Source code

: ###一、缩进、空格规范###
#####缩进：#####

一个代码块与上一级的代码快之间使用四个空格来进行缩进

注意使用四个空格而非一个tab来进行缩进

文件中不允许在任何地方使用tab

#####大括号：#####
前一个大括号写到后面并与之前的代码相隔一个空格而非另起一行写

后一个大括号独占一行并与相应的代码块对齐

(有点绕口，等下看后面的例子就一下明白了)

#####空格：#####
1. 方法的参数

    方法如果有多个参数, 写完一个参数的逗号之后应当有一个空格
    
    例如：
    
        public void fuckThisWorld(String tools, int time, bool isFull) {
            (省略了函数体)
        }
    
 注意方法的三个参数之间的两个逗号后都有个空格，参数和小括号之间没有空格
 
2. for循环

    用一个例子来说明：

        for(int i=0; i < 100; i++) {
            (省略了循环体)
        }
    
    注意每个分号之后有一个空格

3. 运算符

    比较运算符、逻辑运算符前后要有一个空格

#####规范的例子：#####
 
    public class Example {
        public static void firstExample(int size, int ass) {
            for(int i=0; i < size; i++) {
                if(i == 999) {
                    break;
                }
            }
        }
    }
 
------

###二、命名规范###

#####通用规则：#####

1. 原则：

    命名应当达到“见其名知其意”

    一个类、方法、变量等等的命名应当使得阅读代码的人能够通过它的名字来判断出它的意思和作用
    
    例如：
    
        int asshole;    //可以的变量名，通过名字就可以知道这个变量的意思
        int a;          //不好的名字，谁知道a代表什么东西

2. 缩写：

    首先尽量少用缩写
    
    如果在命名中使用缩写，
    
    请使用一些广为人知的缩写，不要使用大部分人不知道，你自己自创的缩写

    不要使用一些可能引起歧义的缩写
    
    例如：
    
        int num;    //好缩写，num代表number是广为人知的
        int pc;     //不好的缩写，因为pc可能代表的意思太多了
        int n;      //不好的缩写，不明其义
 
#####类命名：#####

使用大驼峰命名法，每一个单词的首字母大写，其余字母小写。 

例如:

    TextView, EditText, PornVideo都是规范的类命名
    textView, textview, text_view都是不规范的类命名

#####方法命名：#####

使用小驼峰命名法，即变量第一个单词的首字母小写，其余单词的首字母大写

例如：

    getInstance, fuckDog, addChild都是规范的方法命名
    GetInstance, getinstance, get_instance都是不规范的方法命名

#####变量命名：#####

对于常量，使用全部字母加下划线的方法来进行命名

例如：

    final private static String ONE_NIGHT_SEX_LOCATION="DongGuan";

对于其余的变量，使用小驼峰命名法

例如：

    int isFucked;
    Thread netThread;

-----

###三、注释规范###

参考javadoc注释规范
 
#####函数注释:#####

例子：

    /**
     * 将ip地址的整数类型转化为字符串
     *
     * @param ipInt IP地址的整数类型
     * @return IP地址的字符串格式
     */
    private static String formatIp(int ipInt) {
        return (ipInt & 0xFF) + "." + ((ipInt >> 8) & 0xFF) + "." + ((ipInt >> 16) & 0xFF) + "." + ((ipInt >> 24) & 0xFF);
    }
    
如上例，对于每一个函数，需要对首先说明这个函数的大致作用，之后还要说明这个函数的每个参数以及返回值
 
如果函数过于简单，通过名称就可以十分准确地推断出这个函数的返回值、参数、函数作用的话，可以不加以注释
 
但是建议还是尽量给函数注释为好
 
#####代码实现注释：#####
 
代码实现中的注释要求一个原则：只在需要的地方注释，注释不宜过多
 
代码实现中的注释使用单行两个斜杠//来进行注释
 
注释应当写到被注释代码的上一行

◆ ◆ ◆ ◆ ◆

[EXERCISE DESCRIPTION] Copy every line above without changes.

[RESPONSE BOX]
Source code

: ###一、缩进、空格规范###
#####缩进：#####

一个代码块与上一级的代码快之间使用四个空格来进行缩进

注意使用四个空格而非一个tab来进行缩进

文件中不允许在任何地方使用tab

#####大括号：#####
前一个大括号写到后面并与之前的代码相隔一个空格而非另起一行写

后一个大括号独占一行并与相应的代码块对齐

(有点绕口，等下看后面的例子就一下明白了)

#####空格：#####
1. 方法的参数

    方法如果有多个参数, 写完一个参数的逗号之后应当有一个空格
    
    例如：
    
        public void fuckThisWorld(String tools, int time, bool isFull) {
            (省略了函数体)
        }
    
 注意方法的三个参数之间的两个逗号后都有个空格，参数和小括号之间没有空格
 
2. for循环

    用一个例子来说明：

        for(int i=0; i < 100; i++) {
            (省略了循环体)
        }
    
    注意每个分号之后有一个空格

3. 运算符

    比较运算符、逻辑运算符前后要有一个空格

#####规范的例子：#####
 
    public class Example {
        public static void firstExample(int size, int ass) {
            for(int i=0; i < size; i++) {
                if(i == 999) {
                    break;
                }
            }
        }
    }
 
------

###二、命名规范###

#####通用规则：#####

1. 原则：

    命名应当达到“见其名知其意”

    一个类、方法、变量等等的命名应当使得阅读代码的人能够通过它的名字来判断出它的意思和作用
    
    例如：
    
        int asshole;    //可以的变量名，通过名字就可以知道这个变量的意思
        int a;          //不好的名字，谁知道a代表什么东西

2. 缩写：

    首先尽量少用缩写
    
    如果在命名中使用缩写，
    
    请使用一些广为人知的缩写，不要使用大部分人不知道，你自己自创的缩写

    不要使用一些可能引起歧义的缩写
    
    例如：
    
        int num;    //好缩写，num代表number是广为人知的
        int pc;     //不好的缩写，因为pc可能代表的意思太多了
        int n;      //不好的缩写，不明其义
 
#####类命名：#####

使用大驼峰命名法，每一个单词的首字母大写，其余字母小写。 

例如:

    TextView, EditText, PornVideo都是规范的类命名
    textView, textview, text_view都是不规范的类命名

#####方法命名：#####

使用小驼峰命名法，即变量第一个单词的首字母小写，其余单词的首字母大写

例如：

    getInstance, fuckDog, addChild都是规范的方法命名
    GetInstance, getinstance, get_instance都是不规范的方法命名

#####变量命名：#####

对于常量，使用全部字母加下划线的方法来进行命名

例如：

    final private static String ONE_NIGHT_SEX_LOCATION="DongGuan";

对于其余的变量，使用小驼峰命名法

例如：

    int isFucked;
    Thread netThread;

-----

###三、注释规范###

参考javadoc注释规范
 
#####函数注释:#####

例子：

    /**
     * 将ip地址的整数类型转化为字符串
     *
     * @param ipInt IP地址的整数类型
     * @return IP地址的字符串格式
     */
    private static String formatIp(int ipInt) {
        return (ipInt & 0xFF) + "." + ((ipInt >> 8) & 0xFF) + "." + ((ipInt >> 16) & 0xFF) + "." + ((ipInt >> 24) & 0xFF);
    }
    
如上例，对于每一个函数，需要对首先说明这个函数的大致作用，之后还要说明这个函数的每个参数以及返回值
 
如果函数过于简单，通过名称就可以十分准确地推断出这个函数的返回值、参数、函数作用的话，可以不加以注释
 
但是建议还是尽量给函数注释为好
 
#####代码实现注释：#####
 
代码实现中的注释要求一个原则：只在需要的地方注释，注释不宜过多
 
代码实现中的注释使用单行两个斜杠//来进行注释
 
注释应当写到被注释代码的上一行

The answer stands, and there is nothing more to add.